EXERCISE BRIEF:
Print out the records in full, keeping each word unchanged.

GIVEN DATA:
= = = =

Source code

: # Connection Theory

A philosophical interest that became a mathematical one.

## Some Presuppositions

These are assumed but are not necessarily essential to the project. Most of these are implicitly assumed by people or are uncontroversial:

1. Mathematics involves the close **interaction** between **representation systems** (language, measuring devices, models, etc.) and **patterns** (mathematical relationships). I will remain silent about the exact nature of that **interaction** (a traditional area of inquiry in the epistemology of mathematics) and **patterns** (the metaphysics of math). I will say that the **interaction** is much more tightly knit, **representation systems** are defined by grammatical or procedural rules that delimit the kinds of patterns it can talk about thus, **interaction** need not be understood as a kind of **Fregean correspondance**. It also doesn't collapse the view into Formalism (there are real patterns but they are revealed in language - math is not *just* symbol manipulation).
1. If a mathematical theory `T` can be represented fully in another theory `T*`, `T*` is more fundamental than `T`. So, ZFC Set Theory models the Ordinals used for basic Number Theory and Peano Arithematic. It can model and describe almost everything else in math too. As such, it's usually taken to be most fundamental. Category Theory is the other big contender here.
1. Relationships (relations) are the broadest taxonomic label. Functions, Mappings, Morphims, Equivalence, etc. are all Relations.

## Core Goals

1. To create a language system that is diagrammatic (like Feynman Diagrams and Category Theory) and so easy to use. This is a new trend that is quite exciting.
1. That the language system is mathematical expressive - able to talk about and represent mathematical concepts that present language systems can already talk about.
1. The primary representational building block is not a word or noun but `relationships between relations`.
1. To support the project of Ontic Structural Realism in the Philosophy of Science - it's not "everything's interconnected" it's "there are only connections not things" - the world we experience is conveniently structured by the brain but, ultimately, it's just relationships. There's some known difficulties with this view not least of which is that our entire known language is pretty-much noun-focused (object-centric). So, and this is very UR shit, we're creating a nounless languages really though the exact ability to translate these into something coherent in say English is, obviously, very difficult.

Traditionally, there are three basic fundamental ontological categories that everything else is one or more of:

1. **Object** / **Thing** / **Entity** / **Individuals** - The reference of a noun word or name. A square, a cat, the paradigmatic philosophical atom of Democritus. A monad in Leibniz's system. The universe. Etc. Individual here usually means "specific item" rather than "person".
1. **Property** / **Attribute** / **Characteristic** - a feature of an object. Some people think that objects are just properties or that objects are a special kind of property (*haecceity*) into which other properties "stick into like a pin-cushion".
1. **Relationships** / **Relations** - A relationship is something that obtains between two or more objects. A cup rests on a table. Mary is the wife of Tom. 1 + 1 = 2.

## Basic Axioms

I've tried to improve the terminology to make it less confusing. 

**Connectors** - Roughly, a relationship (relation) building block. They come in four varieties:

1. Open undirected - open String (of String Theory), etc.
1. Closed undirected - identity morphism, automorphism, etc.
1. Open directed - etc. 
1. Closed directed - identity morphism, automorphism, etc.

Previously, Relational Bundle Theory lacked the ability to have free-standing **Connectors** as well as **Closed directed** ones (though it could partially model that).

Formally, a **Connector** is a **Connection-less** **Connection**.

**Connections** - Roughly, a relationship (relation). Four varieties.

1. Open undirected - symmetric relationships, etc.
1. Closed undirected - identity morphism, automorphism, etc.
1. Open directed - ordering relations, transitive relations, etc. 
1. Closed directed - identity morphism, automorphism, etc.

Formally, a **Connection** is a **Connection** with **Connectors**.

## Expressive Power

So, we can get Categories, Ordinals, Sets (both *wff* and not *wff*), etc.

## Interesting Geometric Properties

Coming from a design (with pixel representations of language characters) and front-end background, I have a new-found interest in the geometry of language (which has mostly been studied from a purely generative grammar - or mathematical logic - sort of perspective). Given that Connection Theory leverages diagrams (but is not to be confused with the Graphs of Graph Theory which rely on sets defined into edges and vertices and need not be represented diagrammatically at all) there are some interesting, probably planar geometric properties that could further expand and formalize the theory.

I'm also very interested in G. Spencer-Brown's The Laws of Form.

= = = =

YOUR RESPONSE:
Source code

: # Connection Theory

A philosophical interest that became a mathematical one.

## Some Presuppositions

These are assumed but are not necessarily essential to the project. Most of these are implicitly assumed by people or are uncontroversial:

1. Mathematics involves the close **interaction** between **representation systems** (language, measuring devices, models, etc.) and **patterns** (mathematical relationships). I will remain silent about the exact nature of that **interaction** (a traditional area of inquiry in the epistemology of mathematics) and **patterns** (the metaphysics of math). I will say that the **interaction** is much more tightly knit, **representation systems** are defined by grammatical or procedural rules that delimit the kinds of patterns it can talk about thus, **interaction** need not be understood as a kind of **Fregean correspondance**. It also doesn't collapse the view into Formalism (there are real patterns but they are revealed in language - math is not *just* symbol manipulation).
1. If a mathematical theory `T` can be represented fully in another theory `T*`, `T*` is more fundamental than `T`. So, ZFC Set Theory models the Ordinals used for basic Number Theory and Peano Arithematic. It can model and describe almost everything else in math too. As such, it's usually taken to be most fundamental. Category Theory is the other big contender here.
1. Relationships (relations) are the broadest taxonomic label. Functions, Mappings, Morphims, Equivalence, etc. are all Relations.

## Core Goals

1. To create a language system that is diagrammatic (like Feynman Diagrams and Category Theory) and so easy to use. This is a new trend that is quite exciting.
1. That the language system is mathematical expressive - able to talk about and represent mathematical concepts that present language systems can already talk about.
1. The primary representational building block is not a word or noun but `relationships between relations`.
1. To support the project of Ontic Structural Realism in the Philosophy of Science - it's not "everything's interconnected" it's "there are only connections not things" - the world we experience is conveniently structured by the brain but, ultimately, it's just relationships. There's some known difficulties with this view not least of which is that our entire known language is pretty-much noun-focused (object-centric). So, and this is very UR shit, we're creating a nounless languages really though the exact ability to translate these into something coherent in say English is, obviously, very difficult.

Traditionally, there are three basic fundamental ontological categories that everything else is one or more of:

1. **Object** / **Thing** / **Entity** / **Individuals** - The reference of a noun word or name. A square, a cat, the paradigmatic philosophical atom of Democritus. A monad in Leibniz's system. The universe. Etc. Individual here usually means "specific item" rather than "person".
1. **Property** / **Attribute** / **Characteristic** - a feature of an object. Some people think that objects are just properties or that objects are a special kind of property (*haecceity*) into which other properties "stick into like a pin-cushion".
1. **Relationships** / **Relations** - A relationship is something that obtains between two or more objects. A cup rests on a table. Mary is the wife of Tom. 1 + 1 = 2.

## Basic Axioms

I've tried to improve the terminology to make it less confusing. 

**Connectors** - Roughly, a relationship (relation) building block. They come in four varieties:

1. Open undirected - open String (of String Theory), etc.
1. Closed undirected - identity morphism, automorphism, etc.
1. Open directed - etc. 
1. Closed directed - identity morphism, automorphism, etc.

Previously, Relational Bundle Theory lacked the ability to have free-standing **Connectors** as well as **Closed directed** ones (though it could partially model that).

Formally, a **Connector** is a **Connection-less** **Connection**.

**Connections** - Roughly, a relationship (relation). Four varieties.

1. Open undirected - symmetric relationships, etc.
1. Closed undirected - identity morphism, automorphism, etc.
1. Open directed - ordering relations, transitive relations, etc. 
1. Closed directed - identity morphism, automorphism, etc.

Formally, a **Connection** is a **Connection** with **Connectors**.

## Expressive Power

So, we can get Categories, Ordinals, Sets (both *wff* and not *wff*), etc.

## Interesting Geometric Properties

Coming from a design (with pixel representations of language characters) and front-end background, I have a new-found interest in the geometry of language (which has mostly been studied from a purely generative grammar - or mathematical logic - sort of perspective). Given that Connection Theory leverages diagrams (but is not to be confused with the Graphs of Graph Theory which rely on sets defined into edges and vertices and need not be represented diagrammatically at all) there are some interesting, probably planar geometric properties that could further expand and formalize the theory.

I'm also very interested in G. Spencer-Brown's The Laws of Form.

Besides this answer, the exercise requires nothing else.